Activity:
The expected output is the set of lines below beginning at the one that contains "### [Indiana Governor" and ending at the final line, reproduced exactly.
++++++
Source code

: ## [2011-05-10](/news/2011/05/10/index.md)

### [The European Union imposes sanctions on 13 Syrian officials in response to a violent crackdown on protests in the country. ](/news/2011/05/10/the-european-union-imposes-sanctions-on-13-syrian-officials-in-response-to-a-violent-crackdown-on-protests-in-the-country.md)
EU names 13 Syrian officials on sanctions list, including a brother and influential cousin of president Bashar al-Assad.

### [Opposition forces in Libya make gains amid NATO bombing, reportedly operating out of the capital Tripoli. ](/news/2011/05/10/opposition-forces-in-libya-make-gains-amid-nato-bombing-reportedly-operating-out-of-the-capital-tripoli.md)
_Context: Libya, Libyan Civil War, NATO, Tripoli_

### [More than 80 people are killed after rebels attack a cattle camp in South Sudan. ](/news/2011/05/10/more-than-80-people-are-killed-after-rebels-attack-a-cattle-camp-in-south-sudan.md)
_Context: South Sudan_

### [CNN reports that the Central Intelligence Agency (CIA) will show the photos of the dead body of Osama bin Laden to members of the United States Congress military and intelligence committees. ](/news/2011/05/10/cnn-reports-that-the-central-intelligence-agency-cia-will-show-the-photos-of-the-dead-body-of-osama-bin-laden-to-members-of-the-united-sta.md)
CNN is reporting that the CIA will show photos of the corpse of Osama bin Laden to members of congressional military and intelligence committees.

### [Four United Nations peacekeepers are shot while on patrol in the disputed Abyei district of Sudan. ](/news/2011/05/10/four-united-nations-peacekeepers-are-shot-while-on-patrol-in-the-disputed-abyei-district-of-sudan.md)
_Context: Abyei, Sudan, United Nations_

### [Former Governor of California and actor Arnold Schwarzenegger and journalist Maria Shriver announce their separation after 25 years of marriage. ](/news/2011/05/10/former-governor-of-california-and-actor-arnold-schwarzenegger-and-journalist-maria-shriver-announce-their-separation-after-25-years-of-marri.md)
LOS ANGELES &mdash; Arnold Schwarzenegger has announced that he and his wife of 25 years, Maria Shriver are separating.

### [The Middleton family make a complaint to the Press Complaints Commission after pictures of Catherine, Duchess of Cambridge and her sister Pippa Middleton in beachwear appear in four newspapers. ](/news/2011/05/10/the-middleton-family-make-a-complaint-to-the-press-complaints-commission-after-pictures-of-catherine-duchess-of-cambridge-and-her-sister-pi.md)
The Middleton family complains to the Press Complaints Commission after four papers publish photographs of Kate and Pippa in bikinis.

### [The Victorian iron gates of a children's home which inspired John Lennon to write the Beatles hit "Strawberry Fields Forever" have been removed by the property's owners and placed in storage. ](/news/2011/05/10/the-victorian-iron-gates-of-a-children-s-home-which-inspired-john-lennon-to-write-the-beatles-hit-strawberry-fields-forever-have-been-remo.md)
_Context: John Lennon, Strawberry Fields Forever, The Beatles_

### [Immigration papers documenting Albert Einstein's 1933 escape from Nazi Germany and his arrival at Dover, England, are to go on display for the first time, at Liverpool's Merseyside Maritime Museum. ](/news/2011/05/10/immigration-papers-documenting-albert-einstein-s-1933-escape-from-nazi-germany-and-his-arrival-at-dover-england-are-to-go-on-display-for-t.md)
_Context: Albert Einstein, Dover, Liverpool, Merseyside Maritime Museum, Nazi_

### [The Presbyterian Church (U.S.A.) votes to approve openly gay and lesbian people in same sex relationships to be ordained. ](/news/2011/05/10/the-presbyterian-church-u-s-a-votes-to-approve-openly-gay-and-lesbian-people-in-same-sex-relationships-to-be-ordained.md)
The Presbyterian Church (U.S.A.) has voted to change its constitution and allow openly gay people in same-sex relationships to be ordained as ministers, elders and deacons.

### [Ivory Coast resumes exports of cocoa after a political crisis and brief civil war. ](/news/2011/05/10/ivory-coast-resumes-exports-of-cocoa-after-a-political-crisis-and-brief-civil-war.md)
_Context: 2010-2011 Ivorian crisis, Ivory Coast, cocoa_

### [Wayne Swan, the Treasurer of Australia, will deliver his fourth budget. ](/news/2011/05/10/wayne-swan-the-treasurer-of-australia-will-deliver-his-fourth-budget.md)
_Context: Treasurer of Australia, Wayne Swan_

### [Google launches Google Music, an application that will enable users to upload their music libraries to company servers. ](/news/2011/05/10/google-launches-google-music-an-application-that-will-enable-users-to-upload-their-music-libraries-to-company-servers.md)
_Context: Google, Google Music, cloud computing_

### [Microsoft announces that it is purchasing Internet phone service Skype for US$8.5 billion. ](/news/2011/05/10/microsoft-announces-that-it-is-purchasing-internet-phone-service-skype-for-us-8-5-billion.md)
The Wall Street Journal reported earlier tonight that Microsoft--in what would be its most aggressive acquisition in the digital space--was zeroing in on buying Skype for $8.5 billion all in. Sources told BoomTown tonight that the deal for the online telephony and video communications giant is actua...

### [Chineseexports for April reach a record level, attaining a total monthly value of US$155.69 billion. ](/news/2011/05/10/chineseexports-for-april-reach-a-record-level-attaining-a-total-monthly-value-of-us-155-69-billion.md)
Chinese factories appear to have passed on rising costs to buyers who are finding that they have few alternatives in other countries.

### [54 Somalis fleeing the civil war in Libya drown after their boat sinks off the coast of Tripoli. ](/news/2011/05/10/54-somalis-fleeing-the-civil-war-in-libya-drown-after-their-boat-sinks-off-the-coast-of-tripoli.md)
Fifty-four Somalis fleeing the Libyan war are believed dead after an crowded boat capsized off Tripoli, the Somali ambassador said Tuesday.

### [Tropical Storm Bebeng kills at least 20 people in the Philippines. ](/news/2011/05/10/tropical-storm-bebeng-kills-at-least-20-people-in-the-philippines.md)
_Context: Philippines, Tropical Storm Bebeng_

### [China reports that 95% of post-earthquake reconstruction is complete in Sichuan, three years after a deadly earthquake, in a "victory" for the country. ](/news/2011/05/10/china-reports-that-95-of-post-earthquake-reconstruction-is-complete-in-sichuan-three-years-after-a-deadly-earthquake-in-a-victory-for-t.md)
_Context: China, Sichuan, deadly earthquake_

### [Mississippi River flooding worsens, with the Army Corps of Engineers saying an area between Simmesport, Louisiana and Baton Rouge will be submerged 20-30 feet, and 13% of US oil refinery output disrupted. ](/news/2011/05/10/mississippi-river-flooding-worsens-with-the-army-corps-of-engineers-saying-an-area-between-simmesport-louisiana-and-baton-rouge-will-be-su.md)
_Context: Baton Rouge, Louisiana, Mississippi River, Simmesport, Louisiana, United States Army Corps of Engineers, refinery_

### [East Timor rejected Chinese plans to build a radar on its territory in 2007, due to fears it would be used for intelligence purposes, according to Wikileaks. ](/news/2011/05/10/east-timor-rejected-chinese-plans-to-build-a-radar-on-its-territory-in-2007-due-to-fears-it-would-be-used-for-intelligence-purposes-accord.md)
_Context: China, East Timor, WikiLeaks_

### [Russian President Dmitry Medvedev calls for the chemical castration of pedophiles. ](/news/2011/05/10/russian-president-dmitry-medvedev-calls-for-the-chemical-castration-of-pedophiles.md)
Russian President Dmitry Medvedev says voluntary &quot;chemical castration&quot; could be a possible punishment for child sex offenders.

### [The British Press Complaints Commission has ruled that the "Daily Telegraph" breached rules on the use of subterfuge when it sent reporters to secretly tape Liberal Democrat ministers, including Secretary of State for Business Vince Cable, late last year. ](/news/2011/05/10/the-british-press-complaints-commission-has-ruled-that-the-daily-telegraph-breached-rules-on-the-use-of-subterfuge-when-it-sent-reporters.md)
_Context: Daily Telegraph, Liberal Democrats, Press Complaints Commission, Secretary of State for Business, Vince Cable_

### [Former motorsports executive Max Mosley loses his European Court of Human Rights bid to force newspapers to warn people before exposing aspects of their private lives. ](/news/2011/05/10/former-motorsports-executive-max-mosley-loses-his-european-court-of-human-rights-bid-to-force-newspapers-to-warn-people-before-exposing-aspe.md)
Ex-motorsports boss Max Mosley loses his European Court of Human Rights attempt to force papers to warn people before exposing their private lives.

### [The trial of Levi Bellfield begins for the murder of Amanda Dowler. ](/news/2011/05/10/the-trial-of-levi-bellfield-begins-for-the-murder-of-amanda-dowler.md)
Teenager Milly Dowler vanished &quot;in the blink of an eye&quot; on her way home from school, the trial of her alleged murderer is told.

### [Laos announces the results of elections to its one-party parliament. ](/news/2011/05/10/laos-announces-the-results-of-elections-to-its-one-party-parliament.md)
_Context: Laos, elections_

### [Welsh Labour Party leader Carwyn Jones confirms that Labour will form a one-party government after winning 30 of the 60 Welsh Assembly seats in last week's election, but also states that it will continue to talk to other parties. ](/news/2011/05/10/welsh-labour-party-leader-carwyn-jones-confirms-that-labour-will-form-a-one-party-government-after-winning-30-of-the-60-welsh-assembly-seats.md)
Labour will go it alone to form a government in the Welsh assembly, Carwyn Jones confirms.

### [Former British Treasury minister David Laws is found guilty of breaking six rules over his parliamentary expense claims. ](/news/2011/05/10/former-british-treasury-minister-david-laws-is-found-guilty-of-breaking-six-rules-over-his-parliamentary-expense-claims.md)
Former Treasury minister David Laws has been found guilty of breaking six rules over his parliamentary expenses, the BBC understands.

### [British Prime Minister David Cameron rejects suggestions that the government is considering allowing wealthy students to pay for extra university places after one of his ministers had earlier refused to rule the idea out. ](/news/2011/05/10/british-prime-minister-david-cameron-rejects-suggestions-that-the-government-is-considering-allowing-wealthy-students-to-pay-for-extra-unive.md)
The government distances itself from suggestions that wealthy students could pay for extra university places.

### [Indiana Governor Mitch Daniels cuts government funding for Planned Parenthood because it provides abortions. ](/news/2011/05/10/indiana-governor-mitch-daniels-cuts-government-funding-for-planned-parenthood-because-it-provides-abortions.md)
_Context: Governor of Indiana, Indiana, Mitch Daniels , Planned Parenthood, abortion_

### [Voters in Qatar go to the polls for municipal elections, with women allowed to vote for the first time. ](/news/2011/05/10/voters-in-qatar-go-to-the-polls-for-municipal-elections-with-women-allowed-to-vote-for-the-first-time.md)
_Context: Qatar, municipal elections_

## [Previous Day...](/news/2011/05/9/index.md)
++++++
Result below:
### [Indiana Governor Mitch Daniels cuts government funding for Planned Parenthood because it provides abortions. ](/news/2011/05/10/indiana-governor-mitch-daniels-cuts-government-funding-for-planned-parenthood-because-it-provides-abortions.md)
_Context: Governor of Indiana, Indiana, Mitch Daniels , Planned Parenthood, abortion_

### [Voters in Qatar go to the polls for municipal elections, with women allowed to vote for the first time. ](/news/2011/05/10/voters-in-qatar-go-to-the-polls-for-municipal-elections-with-women-allowed-to-vote-for-the-first-time.md)
_Context: Qatar, municipal elections_

## [Previous Day...](/news/2011/05/9/index.md)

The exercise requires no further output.